Decision between storing lookup table id's or pure data

I find this comes up a lot, and I'm not sure the best way to approach it.

The question I have is how to make the decision between using foreign keys to lookup tables, or using lookup table values directly in the tables requesting it, avoiding the lookup table relationship completely.

Points to keep in mind:

  • With the second method you would need to do mass updates to all records referencing the data if it is changed in the lookup table.

  • This is focused more towards tables that have a lot of the column's referencing many lookup tables.Therefore lots of foreign keys means a lot of joins every time you query the table.

  • This data would be coming from drop down lists which would be pulled from the lookup tables. In order to match up data when reloading, the values need to be in the existing list (related to the first point).

Is there a best practice here, or any key points to consider?


Solution 1:

You can use a lookup table with a VARCHAR primary key, and your main data table uses a FOREIGN KEY on its column, with cascading updates.

CREATE TABLE ColorLookup (
  color VARCHAR(20) PRIMARY KEY
);

CREATE TABLE ItemsWithColors (
  ...other columns...,
  color VARCHAR(20),
  FOREIGN KEY (color) REFERENCES ColorLookup(color)
    ON UPDATE CASCADE ON DELETE SET NULL
);

This solution has the following advantages:

  • You can query the color names in the main data table without requiring a join to the lookup table.
  • Nevertheless, color names are constrained to the set of colors in the lookup table.
  • You can get a list of unique colors names (even if none are currently in use in the main data) by querying the lookup table.
  • If you change a color in the lookup table, the change automatically cascades to all referencing rows in the main data table.

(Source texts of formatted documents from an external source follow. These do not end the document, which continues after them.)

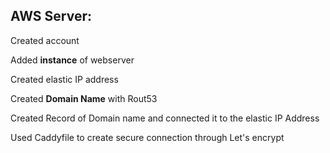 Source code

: ## AWS Server: 
Created account

Added **instance** of webserver

Created elastic IP address

Created **Domain Name** with Rout53

Created Record of Domain name and connected it to the elastic IP Address

Used Caddyfile to create secure connection through Let's encrypt

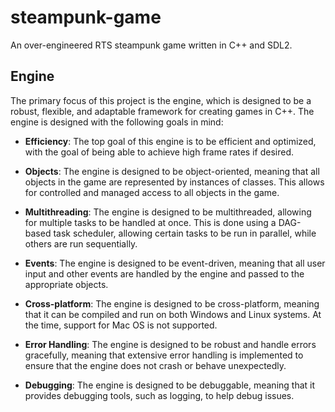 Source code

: # steampunk-game

An over-engineered RTS steampunk game written in C++ and SDL2.

## Engine

The primary focus of this project is the engine, which is designed to be a robust,
flexible, and adaptable framework for creating games in C++. The engine is designed
with the following goals in mind:

- **Efficiency**: The top goal of this engine is to be efficient and optimized,
    with the goal of being able to achieve high frame rates if desired.

- **Objects**: The engine is designed to be object-oriented, meaning that all
    objects in the game are represented by instances of classes. This allows for
    controlled and managed access to all objects in the game.

- **Multithreading**: The engine is designed to be multithreaded, allowing for
    multiple tasks to be handled at once. This is done using a DAG-based task
    scheduler, allowing certain tasks to be run in parallel, while others are
    run sequentially.

- **Events**: The engine is designed to be event-driven, meaning that all
    user input and other events are handled by the engine and passed to
    the appropriate objects.

- **Cross-platform**: The engine is designed to be cross-platform, meaning that
    it can be compiled and run on both Windows and Linux systems. At the time,
    support for Mac OS is not supported.

- **Error Handling**: The engine is designed to be robust and handle errors
    gracefully, meaning that extensive error handling is implemented to ensure
    that the engine does not crash or behave unexpectedly.

- **Debugging**: The engine is designed to be debuggable, meaning that it
    provides debugging tools, such as logging, to help debug issues. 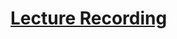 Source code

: # [Lecture Recording](https://cnm-edu.zoom.us/rec/share/wpjeQlY4fVjxRD360HxuS-C0teFGT99-SruTwEor6GLwR5WcP7qSBCUQL28OOdeZ.5VxASRV1uwLOZkrn?startTime=1637072550000)
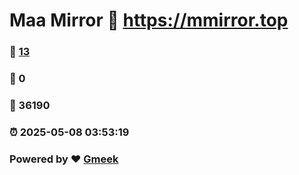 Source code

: # Maa Mirror :link: https://mmirror.top 
### :page_facing_up: [13](https://mmirror.top/tag.html) 
### :speech_balloon: 0 
### :hibiscus: 36190 
### :alarm_clock: 2025-05-08 03:53:19 
### Powered by :heart: [Gmeek](https://github.com/Meekdai/Gmeek)
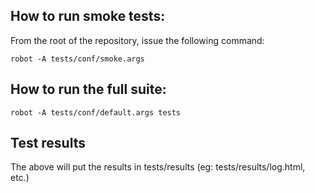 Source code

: ## How to run smoke tests:

From the root of the repository, issue the following command:

    robot -A tests/conf/smoke.args
    
## How to run the full suite:

    robot -A tests/conf/default.args tests

## Test results

The above will put the results in tests/results (eg: tests/results/log.html, etc.)
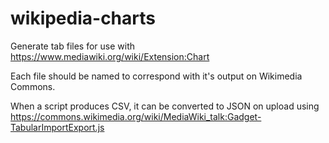 # wikipedia-charts
Generate tab files for use with https://www.mediawiki.org/wiki/Extension:Chart

Each file should be named to correspond with it's output on Wikimedia Commons.

When a script produces CSV, it can be converted to JSON on upload using https://commons.wikimedia.org/wiki/MediaWiki_talk:Gadget-TabularImportExport.js
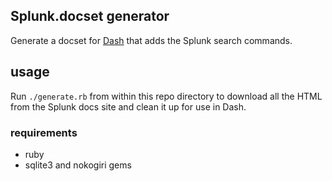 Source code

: ## Splunk.docset generator

Generate a docset for [Dash](http://kapeli.com/dash) that adds the Splunk search commands.

## usage

Run `./generate.rb` from within this repo directory to download all the HTML from the Splunk docs site and clean it up for use in Dash.

### requirements

- ruby
- sqlite3 and nokogiri gems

It's surprising to me that so many other people on this thread seem to have mistaken ideas of what "normalization" is. Using a surrogate keys (the ubiquitous "id") has nothing to do with normalization!


Re comment from @MacGruber:

Yes, the size is a factor. In InnoDB for example, every secondary index stores the primary key value of the row(s) where a given index value occurs. So the more secondary indexes you have, the greater the overhead for using a "bulky" data type for the primary key.

Also this affects foreign keys; the foreign key column must be the same data type as the primary key it references. You might have a small lookup table so you think the primary key size in a 50-row table doesn't matter. But that lookup table might be referenced by millions or billions of rows in other tables!

There's no right answer for all cases. Any answer can be correct for different cases. You just learn about the tradeoffs, and try to make an informed decision on a case by case basis.

Solution 2:

In cases of simple atomic values, I tend to disagree with the common wisdom on this one, mainly on the complexity front. Consider a table containing hats. You can do the "denormalized" way:

CREATE TABLE Hat (
  hat_id INT NOT NULL PRIMARY KEY,
  brand VARCHAR(255) NOT NULL,
  size INT NOT NULL,
  color VARCHAR(30) NOT NULL /* color is a string, like "Red", "Blue" */
)

Or you can normalize it more by making a "color" table:

CREATE TABLE Color (
  color_id INT NOT NULL PRIMARY KEY,
  color_name VARCHAR(30) NOT NULL
)

CREATE TABLE Hat (
  hat_id INT NOT NULL PRIMARY KEY,
  brand VARCHAR(255) NOT NULL,
  size INT NOT NULL,
  color_id INT NOT NULL REFERENCES Color(color_id)
)

The end result of the latter is that you've added some complexity - instead of:

SELECT * FROM Hat

You now have to say:

SELECT * FROM Hat H INNER JOIN Color C ON H.color_id = C.color_id

Is that extra join a huge deal? No - in fact, that's the foundation of the relational design model - normalizing allows you to prevent possible inconsistencies in the data. But every situation like this adds a little bit of complexity, and unless there's a good reason, it's worth asking why you're doing it. I consider possible "good reasons" to include:

  • Are there other attributes that "hang off of" this attribute? Are you capturing, say, both "color name" and "hex value", such that hex value is always dependent on color name? If so, then you definitely want a separate color table, to prevent situations where one row has ("Red", "#FF0000") and another has ("Red", "#FF3333"). Multiple correlated attributes are the #1 signal that an entity should be normalized.
  • Will the set of possible values change frequently? Using a normalized lookup table will make future changes to the elements of the set easier, because you're just updating a single row. If it's infrequent, though, don't balk at statements that have to update lots of rows in the main table instead; databases are quite good at that. Do some speed tests if you're not sure.
  • Will the set of possible values be directly administered by the users? I.e. is there a screen where they can add / remove / reorder the elements in the list? If so, a separate table is a must, obviously.
  • Will the list of distinct values power some UI element? E.g. is "color" a droplist in the UI? Then you'll be better off having it in its own table, rather than doing a SELECT DISTINCT on the table every time you need to show the droplist.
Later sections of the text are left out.